Gleichzeitig lobten die Helfer eine verbesserte Zusammenarbeit zwischen der afghanische Regierung und der internationalen Gemeinschaft. Allerdings gebe es erhebliche Finanzierungslücken für humanitäre Organisationen. Ähnlich hatte sich am Montag bereits die stellvertretende Länderdirektorin von Care, Marianne O’Grady, geäußert. Auch sie schilderte die Lage als dramatisch. Vielfach ernährten sich die Menschen nur noch von Reis und grünem Tee.

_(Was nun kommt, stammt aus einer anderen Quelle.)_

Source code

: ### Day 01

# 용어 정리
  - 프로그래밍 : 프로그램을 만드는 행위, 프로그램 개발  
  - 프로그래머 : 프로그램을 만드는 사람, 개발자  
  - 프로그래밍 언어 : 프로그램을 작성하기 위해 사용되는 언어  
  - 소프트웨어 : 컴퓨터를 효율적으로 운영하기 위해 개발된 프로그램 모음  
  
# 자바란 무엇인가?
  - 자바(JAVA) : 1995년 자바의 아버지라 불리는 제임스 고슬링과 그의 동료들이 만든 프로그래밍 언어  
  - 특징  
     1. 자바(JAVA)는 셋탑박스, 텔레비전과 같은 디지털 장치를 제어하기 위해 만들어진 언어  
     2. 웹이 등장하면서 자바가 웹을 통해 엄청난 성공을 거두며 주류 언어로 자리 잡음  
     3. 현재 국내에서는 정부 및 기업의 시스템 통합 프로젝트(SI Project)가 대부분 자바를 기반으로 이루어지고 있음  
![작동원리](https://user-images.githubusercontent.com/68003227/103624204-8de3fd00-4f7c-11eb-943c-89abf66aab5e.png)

Afghanistan steht vor großen Herausforderungen – nicht nur durch den Kampf gegen Corona und die drohende Dürre sondern auch durch den Abzug der internationalen Truppen und die weiter schwelenden Konflikte mit den Taliban und anderen radikalislamischen Gruppierungen. Gegenüber dem rbb-Inforadio bekräftigte Verteidigungsministerin Annegret Kramp-Karrenbauer (CDU), afghanische Ortskräfte nach Deutschland holen zu wollen. „Ich teile, dass wir eine Verpflichtung haben, diese Menschen, die uns im Einsatz unterstützt  haben, jetzt auch nicht in Afghanistan allein zu lassen“, so die Ministerin. Dafür müssten bürokratische Hürden abgebaut werden, um den Betreffenden die Einreise zu erleichtern.

Die USA und ihre NATO-Partner hatten am 14. April das Ende ihres annähernd 20 Jahre andauernden Afghanistan-Einsatzes angekündigt. Der Truppen-Abzug soll bis spätestens zum 11. September 2021 abgeschlossen sein. Geplant ist, dass die Soldaten der Bundeswehr bis zum 4. Juli nach Deutschland zurückkehren.